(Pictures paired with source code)
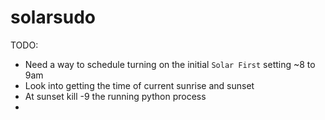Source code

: # solarsudo

TODO:
- Need a way to schedule turning on the initial `Solar First` setting ~8 to 9am
- Look into getting the time of current sunrise and sunset
- At sunset kill -9 the running python process
- 

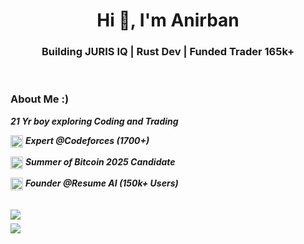 <h1 align="center">Hi 👋, I'm Anirban</h1>
<h3 align="center">Building JURIS IQ | Rust Dev | Funded Trader 165k+</h3>

<!-- <img align="right" width="300" height="300" alt="image" src="https://github.com/user-attachments/assets/90817003-6a1a-4f5c-87ce-336feed78fcb" /> -->

</br>

### About Me  :)

***21 Yr boy exploring Coding and Trading*** 

<img src="https://cdn.iconscout.com/icon/free/png-256/free-codeforces-3521352-2944796.png" width="20" height="20" align="center" /> ***Expert @Codeforces (1700+)***  

<img src="https://upload.wikimedia.org/wikipedia/commons/4/46/Bitcoin.svg" width="20" height="20" align="center" /> ***Summer of Bitcoin 2025 Candidate***  

<img src="https://cdn-icons-png.flaticon.com/512/2991/2991108.png" width="20" height="20" align="center" /> ***Founder @Resume AI (150k+ Users)***  

</br>

<div align="start" style="display: flex; flex-direction: column; gap: 6px;">

  <img src="https://img.shields.io/badge/Codeforces-Expert%20(1600%2B)-1f75fe?style=for-the-badge&logo=codeforces&logoColor=white" />

  <img src="https://img.shields.io/badge/Summer%20of%20Bitcoin-2025%20Candidate-F7931A?style=for-the-badge&logo=bitcoin&logoColor=white" />

</div>
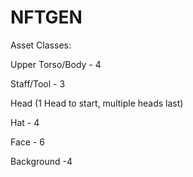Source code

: # NFTGEN

Asset Classes:

Upper Torso/Body  - 4

Staff/Tool - 3

Head (1 Head to start, multiple heads last) 
 
Hat - 4

Face - 6

Background -4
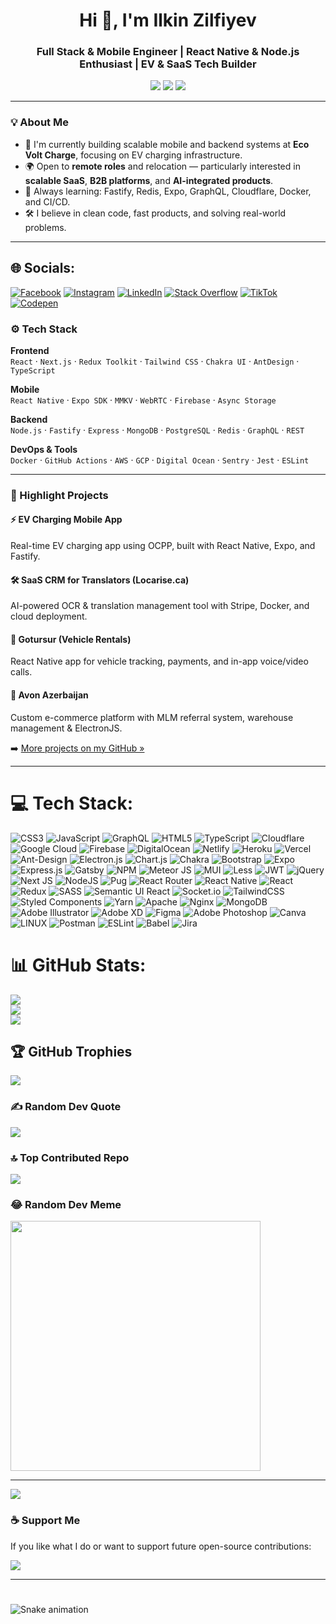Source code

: <h1 align="center">Hi 👋, I'm Ilkin Zilfiyev</h1>
<h3 align="center">Full Stack & Mobile Engineer | React Native & Node.js Enthusiast | EV & SaaS Tech Builder</h3>

<p align="center">
  <a href="https://linkedin.com/in/ilkin944"><img src="https://img.shields.io/badge/-LinkedIn-blue?style=flat-square&logo=linkedin&logoColor=white"/></a>
  <a href="https://github.com/ilkin944"><img src="https://img.shields.io/badge/-GitHub-black?style=flat-square&logo=github&logoColor=white"/></a>
  <a href="mailto:ilkin944@gmail.com"><img src="https://img.shields.io/badge/-Gmail-red?style=flat-square&logo=gmail&logoColor=white"/></a>
</p>

---

### 💡 About Me

- 🔭 I'm currently building scalable mobile and backend systems at **Eco Volt Charge**, focusing on EV charging infrastructure.
- 🌍 Open to **remote roles** and relocation — particularly interested in **scalable SaaS**, **B2B platforms**, and **AI-integrated products**.
- 🧠 Always learning: Fastify, Redis, Expo, GraphQL, Cloudflare, Docker, and CI/CD.
- 🛠️ I believe in clean code, fast products, and solving real-world problems.

---
## 🌐 Socials:
[![Facebook](https://img.shields.io/badge/Facebook-%231877F2.svg?logo=Facebook&logoColor=white)](https://facebook.com/ilkinzilfiyev) [![Instagram](https://img.shields.io/badge/Instagram-%23E4405F.svg?logo=Instagram&logoColor=white)](https://instagram.com/ilkin944) [![LinkedIn](https://img.shields.io/badge/LinkedIn-%230077B5.svg?logo=linkedin&logoColor=white)](https://linkedin.com/in/ilkin944) [![Stack Overflow](https://img.shields.io/badge/-Stackoverflow-FE7A16?logo=stack-overflow&logoColor=white)](https://stackoverflow.com/users/13785721) [![TikTok](https://img.shields.io/badge/TikTok-%23000000.svg?logo=TikTok&logoColor=white)](https://tiktok.com/@ilkin944) [![Codepen](https://img.shields.io/badge/Codepen-000000?style=for-the-badge&logo=codepen&logoColor=white)](https://codepen.io/ilkin944) 

### ⚙️ Tech Stack

**Frontend**  
`React` · `Next.js` · `Redux Toolkit` · `Tailwind CSS` · `Chakra UI` · `AntDesign` · `TypeScript`  

**Mobile**  
`React Native` · `Expo SDK` · `MMKV` · `WebRTC` · `Firebase` · `Async Storage`

**Backend**  
`Node.js` · `Fastify` · `Express` · `MongoDB` · `PostgreSQL` · `Redis` · `GraphQL` · `REST`

**DevOps & Tools**  
`Docker` · `GitHub Actions` · `AWS` · `GCP` · `Digital Ocean` · `Sentry` · `Jest` · `ESLint`  

---

### 🚀 Highlight Projects

#### ⚡ EV Charging Mobile App
Real-time EV charging app using OCPP, built with React Native, Expo, and Fastify.

#### 🛠️ SaaS CRM for Translators (Locarise.ca)
AI-powered OCR & translation management tool with Stripe, Docker, and cloud deployment.

#### 🧰 Gotursur (Vehicle Rentals)
React Native app for vehicle tracking, payments, and in-app voice/video calls.

#### 🛒 Avon Azerbaijan
Custom e-commerce platform with MLM referral system, warehouse management & ElectronJS.

➡️ [More projects on my GitHub »](https://github.com/ilkin944)

---

# 💻 Tech Stack:
![CSS3](https://img.shields.io/badge/css3-%231572B6.svg?style=for-the-badge&logo=css3&logoColor=white) ![JavaScript](https://img.shields.io/badge/javascript-%23323330.svg?style=for-the-badge&logo=javascript&logoColor=%23F7DF1E) ![GraphQL](https://img.shields.io/badge/-GraphQL-E10098?style=for-the-badge&logo=graphql&logoColor=white) ![HTML5](https://img.shields.io/badge/html5-%23E34F26.svg?style=for-the-badge&logo=html5&logoColor=white) ![TypeScript](https://img.shields.io/badge/typescript-%23007ACC.svg?style=for-the-badge&logo=typescript&logoColor=white) ![Cloudflare](https://img.shields.io/badge/Cloudflare-F38020?style=for-the-badge&logo=Cloudflare&logoColor=white) ![Google Cloud](https://img.shields.io/badge/Google%20Cloud-%234285F4.svg?style=for-the-badge&logo=google-cloud&logoColor=white) ![Firebase](https://img.shields.io/badge/firebase-%23039BE5.svg?style=for-the-badge&logo=firebase) ![DigitalOcean](https://img.shields.io/badge/DigitalOcean-%230167ff.svg?style=for-the-badge&logo=digitalOcean&logoColor=white) ![Netlify](https://img.shields.io/badge/netlify-%23000000.svg?style=for-the-badge&logo=netlify&logoColor=#00C7B7) ![Heroku](https://img.shields.io/badge/heroku-%23430098.svg?style=for-the-badge&logo=heroku&logoColor=white) ![Vercel](https://img.shields.io/badge/vercel-%23000000.svg?style=for-the-badge&logo=vercel&logoColor=white) ![Ant-Design](https://img.shields.io/badge/-AntDesign-%230170FE?style=for-the-badge&logo=ant-design&logoColor=white) ![Electron.js](https://img.shields.io/badge/Electron-191970?style=for-the-badge&logo=Electron&logoColor=white) ![Chart.js](https://img.shields.io/badge/chart.js-F5788D.svg?style=for-the-badge&logo=chart.js&logoColor=white) ![Chakra](https://img.shields.io/badge/chakra-%234ED1C5.svg?style=for-the-badge&logo=chakraui&logoColor=white) ![Bootstrap](https://img.shields.io/badge/bootstrap-%23563D7C.svg?style=for-the-badge&logo=bootstrap&logoColor=white) ![Expo](https://img.shields.io/badge/expo-1C1E24?style=for-the-badge&logo=expo&logoColor=#D04A37) ![Express.js](https://img.shields.io/badge/express.js-%23404d59.svg?style=for-the-badge&logo=express&logoColor=%2361DAFB) ![Gatsby](https://img.shields.io/badge/Gatsby-%23663399.svg?style=for-the-badge&logo=gatsby&logoColor=white) ![NPM](https://img.shields.io/badge/NPM-%23000000.svg?style=for-the-badge&logo=npm&logoColor=white) ![Meteor JS](https://img.shields.io/badge/meteorjs-%23d74c4c.svg?style=for-the-badge&logo=meteor&logoColor=white) ![MUI](https://img.shields.io/badge/MUI-%230081CB.svg?style=for-the-badge&logo=material-ui&logoColor=white) ![Less](https://img.shields.io/badge/less-2B4C80?style=for-the-badge&logo=less&logoColor=white) ![JWT](https://img.shields.io/badge/JWT-black?style=for-the-badge&logo=JSON%20web%20tokens) ![jQuery](https://img.shields.io/badge/jquery-%230769AD.svg?style=for-the-badge&logo=jquery&logoColor=white) ![Next JS](https://img.shields.io/badge/Next-black?style=for-the-badge&logo=next.js&logoColor=white) ![NodeJS](https://img.shields.io/badge/node.js-6DA55F?style=for-the-badge&logo=node.js&logoColor=white) ![Pug](https://img.shields.io/badge/Pug-FFF?style=for-the-badge&logo=pug&logoColor=A86454) ![React Router](https://img.shields.io/badge/React_Router-CA4245?style=for-the-badge&logo=react-router&logoColor=white) ![React Native](https://img.shields.io/badge/react_native-%2320232a.svg?style=for-the-badge&logo=react&logoColor=%2361DAFB) ![React](https://img.shields.io/badge/react-%2320232a.svg?style=for-the-badge&logo=react&logoColor=%2361DAFB) ![Redux](https://img.shields.io/badge/redux-%23593d88.svg?style=for-the-badge&logo=redux&logoColor=white) ![SASS](https://img.shields.io/badge/SASS-hotpink.svg?style=for-the-badge&logo=SASS&logoColor=white) ![Semantic UI React](https://img.shields.io/badge/Semantic%20UI%20React-%2335BDB2.svg?style=for-the-badge&logo=SemanticUIReact&logoColor=white) ![Socket.io](https://img.shields.io/badge/Socket.io-black?style=for-the-badge&logo=socket.io&badgeColor=010101) ![TailwindCSS](https://img.shields.io/badge/tailwindcss-%2338B2AC.svg?style=for-the-badge&logo=tailwind-css&logoColor=white) ![Styled Components](https://img.shields.io/badge/styled--components-DB7093?style=for-the-badge&logo=styled-components&logoColor=white) ![Yarn](https://img.shields.io/badge/yarn-%232C8EBB.svg?style=for-the-badge&logo=yarn&logoColor=white) ![Apache](https://img.shields.io/badge/apache-%23D42029.svg?style=for-the-badge&logo=apache&logoColor=white) ![Nginx](https://img.shields.io/badge/nginx-%23009639.svg?style=for-the-badge&logo=nginx&logoColor=white) ![MongoDB](https://img.shields.io/badge/MongoDB-%234ea94b.svg?style=for-the-badge&logo=mongodb&logoColor=white) ![Adobe Illustrator](https://img.shields.io/badge/adobeillustrator-%23FF9A00.svg?style=for-the-badge&logo=adobeillustrator&logoColor=white) ![Adobe XD](https://img.shields.io/badge/Adobe%20XD-470137?style=for-the-badge&logo=Adobe%20XD&logoColor=#FF61F6) 	![Figma](https://img.shields.io/badge/figma-%23F24E1E.svg?style=for-the-badge&logo=figma&logoColor=white) ![Adobe Photoshop](https://img.shields.io/badge/adobephotoshop-%2331A8FF.svg?style=for-the-badge&logo=adobephotoshop&logoColor=white) ![Canva](https://img.shields.io/badge/Canva-%2300C4CC.svg?style=for-the-badge&logo=Canva&logoColor=white) ![LINUX](https://img.shields.io/badge/Linux-FCC624?style=for-the-badge&logo=linux&logoColor=black) ![Postman](https://img.shields.io/badge/Postman-FF6C37?style=for-the-badge&logo=postman&logoColor=white) ![ESLint](https://img.shields.io/badge/ESLint-4B3263?style=for-the-badge&logo=eslint&logoColor=white) ![Babel](https://img.shields.io/badge/Babel-F9DC3e?style=for-the-badge&logo=babel&logoColor=black) ![Jira](https://img.shields.io/badge/jira-%230A0FFF.svg?style=for-the-badge&logo=jira&logoColor=white)
# 📊 GitHub Stats:
![](https://github-readme-stats.vercel.app/api?username=ilkin944&theme=dark&hide_border=false&include_all_commits=true&count_private=true)<br/>
![](https://github-readme-streak-stats.herokuapp.com/?user=ilkin944&theme=dark&hide_border=false)<br/>
![](https://github-readme-stats.vercel.app/api/top-langs/?username=ilkin944&theme=dark&hide_border=false&include_all_commits=true&count_private=true&layout=compact)

## 🏆 GitHub Trophies
![](https://github-profile-trophy.vercel.app/?username=ilkin944&theme=radical&no-frame=false&no-bg=false&margin-w=4)

### ✍️ Random Dev Quote
![](https://quotes-github-readme.vercel.app/api?type=horizontal&theme=radical)

### 🔝 Top Contributed Repo
![](https://github-contributor-stats.vercel.app/api?username=ilkin944&limit=5&theme=dark&combine_all_yearly_contributions=true)

### 😂 Random Dev Meme
<img src='https://randommeme-five.vercel.app/' style="height: 400px;"/>

---
[![](https://visitcount.itsvg.in/api?id=ilkin944&icon=0&color=0)](https://visitcount.itsvg.in)



### ☕ Support Me

If you like what I do or want to support future open-source contributions:

<a href="https://buymeacoffee.com/ilkin944"><img src="https://img.shields.io/badge/-Buy%20Me%20a%20Coffee-yellow?style=for-the-badge&logo=buy-me-a-coffee&logoColor=black" /></a>

---


###

<br clear="both">

<img src="https://raw.githubusercontent.com/ilkin944/ilkin944/output/snake.svg" alt="Snake animation" />

###
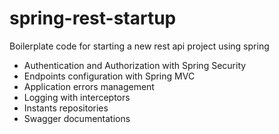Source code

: # spring-rest-startup

Boilerplate code for starting a new rest api project using spring

* Authentication and Authorization with Spring Security
* Endpoints configuration with Spring MVC
* Application errors management
* Logging with interceptors
* Instants repositories
* Swagger documentations

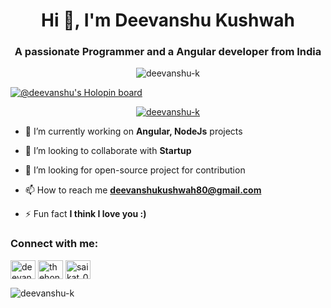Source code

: <h1 align="center">Hi 👋, I'm Deevanshu Kushwah</h1>
<h3 align="center">A passionate Programmer and a Angular developer from India</h3>

<p align="center"> <img src="https://komarev.com/ghpvc/?username=deevanshu-k&label=Profile%20views&color=0e75b6&style=flat" alt="deevanshu-k" /> </p>

[![@deevanshu's Holopin board](https://holopin.me/deevanshu)](https://holopin.io/@deevanshu)

<p align="center"> <a href="https://github.com/ryo-ma/github-profile-trophy"><img src="https://github-profile-trophy.vercel.app/?username=deevanshu-k" alt="deevanshu-k" /></a> </p>

- 🌱 I’m currently working on **Angular, NodeJs** projects

- 👯 I’m looking to collaborate with **Startup**

- 🤝 I’m looking for open-source project for contribution

- 📫 How to reach me **deevanshukushwah80@gmail.com**

- ⚡ Fun fact **I think I love you :)**

<h3 align="left">Connect with me:</h3>
<p align="left">
<a href="https://linkedin.com/in/deevanshu-kushwah-624214253" target="blank"><img align="center" src="https://raw.githubusercontent.com/rahuldkjain/github-profile-readme-generator/master/src/images/icons/Social/linked-in-alt.svg" alt="deevanshu-kushwah-624214253" height="30" width="40" /></a>
<a href="https://instagram.com/mr.deevanshu26" target="blank"><img align="center" src="https://raw.githubusercontent.com/rahuldkjain/github-profile-readme-generator/master/src/images/icons/Social/instagram.svg" alt="thehonestlier" height="30" width="40" /></a>
<a href="https://www.codechef.com/users/deevanshu_k" target="blank"><img align="center" src="https://cdn.jsdelivr.net/npm/simple-icons@3.1.0/icons/codechef.svg" alt="saikat_07" height="30" width="40" /></a>
</p>



<p><img align="left" src="https://github-readme-stats.vercel.app/api?username=deevanshu-k&show_icons=true&theme=radical&count_private=true" alt="deevanshu-k" /></p>
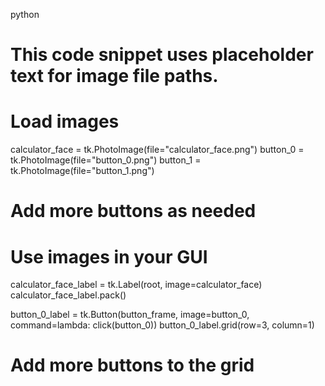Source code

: python
# This code snippet uses placeholder text for image file paths.

# Load images
calculator_face = tk.PhotoImage(file="calculator_face.png")
button_0 = tk.PhotoImage(file="button_0.png")
button_1 = tk.PhotoImage(file="button_1.png")
# Add more buttons as needed

# Use images in your GUI
calculator_face_label = tk.Label(root, image=calculator_face)
calculator_face_label.pack()

button_0_label = tk.Button(button_frame, image=button_0, command=lambda: click(button_0))
button_0_label.grid(row=3, column=1)

# Add more buttons to the grid
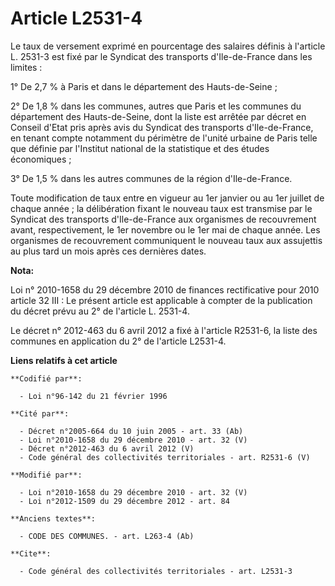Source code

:# Article L2531-4

Le taux de versement exprimé en pourcentage des salaires définis à l'article L. 2531-3 est fixé par le Syndicat des
transports d'Ile-de-France dans les limites : 

1° De   2,7 % à Paris et dans le département des Hauts-de-Seine ; 

2° De 1,8 % dans les communes, autres que Paris et les communes du département des Hauts-de-Seine, dont la liste est arrêtée
par décret en Conseil d'Etat pris après avis du Syndicat des transports d'Ile-de-France, en tenant compte notamment du
périmètre de l'unité urbaine de Paris telle que définie par l'Institut national de la statistique et des études
économiques ; 

3° De 1,5 % dans les autres communes de la région d'Ile-de-France. 

Toute modification de taux entre en vigueur au 1er janvier ou au 1er juillet de chaque année ; la délibération fixant le
nouveau taux est transmise par le Syndicat des transports d'Ile-de-France aux organismes de recouvrement avant,
respectivement, le 1er novembre ou le 1er mai de chaque année. Les organismes de recouvrement communiquent le nouveau taux
aux assujettis au plus tard un mois après ces dernières dates.

**Nota:**

Loi n° 2010-1658 du 29 décembre 2010 de finances rectificative pour 2010 article 32 III : Le présent article est applicable à
compter de la publication du décret prévu au 2° de l'article L. 2531-4. 

Le décret n° 2012-463 du 6 avril 2012 a fixé à l'article R2531-6, la liste des communes en application du 2° de l'article
L2531-4.

**Liens relatifs à cet article**

	**Codifié par**:

	  - Loi n°96-142 du 21 février 1996

	**Cité par**:

	  - Décret n°2005-664 du 10 juin 2005 - art. 33 (Ab)
	  - Loi n°2010-1658 du 29 décembre 2010 - art. 32 (V)
	  - Décret n°2012-463 du 6 avril 2012 (V)
	  - Code général des collectivités territoriales - art. R2531-6 (V)

	**Modifié par**:

	  - Loi n°2010-1658 du 29 décembre 2010 - art. 32 (V)
	  - Loi n°2012-1509 du 29 décembre 2012 - art. 84

	**Anciens textes**:

	  - CODE DES COMMUNES. - art. L263-4 (Ab)

	**Cite**:

	  - Code général des collectivités territoriales - art. L2531-3
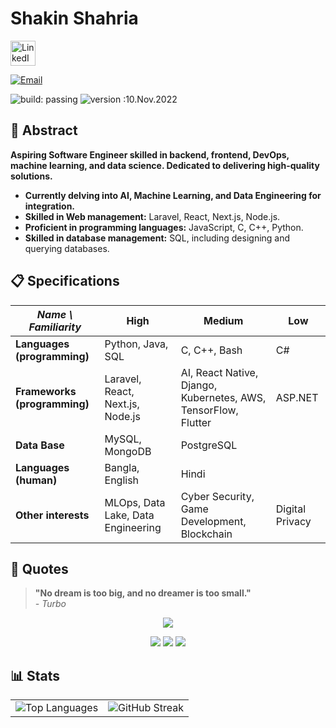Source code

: # Shakin Shahria

[<img src="https://cdn-icons-png.flaticon.com/512/174/174857.png" alt="LinkedIn" height="40">](https://www.linkedin.com/in/shakin-shahria-277082229)

[![Email](https://img.shields.io/badge/Email-shakinshaharia%40gmail.com-D14836?style=for-the-badge&logo=gmail&logoColor=white)](mailto:shakinshaharia@gmail.com)









![build: passing](https://img.shields.io/badge/build-passing-success)
![version :10.Nov.2022](https://img.shields.io/badge/version-10.nov.2022-informational)



## 🌟 Abstract

  **Aspiring Software Engineer skilled in backend, frontend, DevOps, machine learning, and data science. Dedicated to delivering high-quality solutions.**

- **Currently delving into AI, Machine Learning, and Data Engineering for integration.**
- **Skilled in Web management:** Laravel, React, Next.js, Node.js.
- **Proficient in programming languages:** JavaScript, C, C++, Python.
- **Skilled in database management:** SQL, including designing and querying databases.

## 📋 Specifications

| *Name \ Familiarity*     | High                    | Medium              | Low       |
|--------------------------|-------------------------|---------------------|-----------|
| **Languages (programming)** | Python, Java, SQL      | C, C++, Bash        | C#        |
| **Frameworks (programming)**| Laravel, React, Next.js, Node.js         | AI, React Native, Django, Kubernetes, AWS, TensorFlow, Flutter| ASP.NET   |
| **Data Base**    | MySQL, MongoDB         | PostgreSQL              |           |
| **Languages (human)**    | Bangla, English          | Hindi               |           |
| **Other interests**      | MLOps, Data Lake, Data Engineering | Cyber Security, Game Development, Blockchain | Digital Privacy |

## 💬 Quotes

> **"No dream is too big, and no dreamer is too small."**  
> *- Turbo*

<p align="center">
  <img src="https://readme-typing-svg.herokuapp.com?font=Fira+Code&size=22&duration=2800&pause=500&color=36BCF7&center=true&vCenter=true&width=600&lines=System.out.println(%22Thanks+for+visiting+👨‍💻%22);git+commit+-m+'Keep+Building+🚀';return+0;+Happy+Coding!+⚡">
</p>

<p align="center">
  <img src="https://img.shields.io/badge/Code-Open%20Source-36BCF7?style=for-the-badge&logo=github"/>
  <img src="https://img.shields.io/badge/Focus-Artificial%20Intelligence-9B59B6?style=for-the-badge&logo=brains"/>
  <img src="https://img.shields.io/badge/Stack-React%20%7C%20Laravel%20%7C%20Next.js-27AE60?style=for-the-badge"/>
</p>





## 📊 Stats  

<table align="center">
  <tr>
    <td>
      <img src="https://github-readme-stats.vercel.app/api/top-langs/?username=shakin-shahria&layout=compact&theme=radical" alt="Top Languages" />
    </td>
    <td>
      <img src="https://github-readme-streak-stats.herokuapp.com?user=shakin-shahria&theme=radical&hide_border=true&background=0D1117&ring=EEFF00&fire=a82da8&currStreakLabel=EEFF00" alt="GitHub Streak"/>
    </td>
  </tr>
</table>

• [Problem to work on]: Look above for the line containing "aux assujettis au". Output from there through the line containing "compter de la", exactly and inclusively.

• [Response for this exercise]:
aux assujettis au plus tard un mois après ces dernières dates.

**Nota:**

Loi n° 2010-1658 du 29 décembre 2010 de finances rectificative pour 2010 article 32 III : Le présent article est applicable à
compter de la publication du décret prévu au 2° de l'article L. 2531-4. 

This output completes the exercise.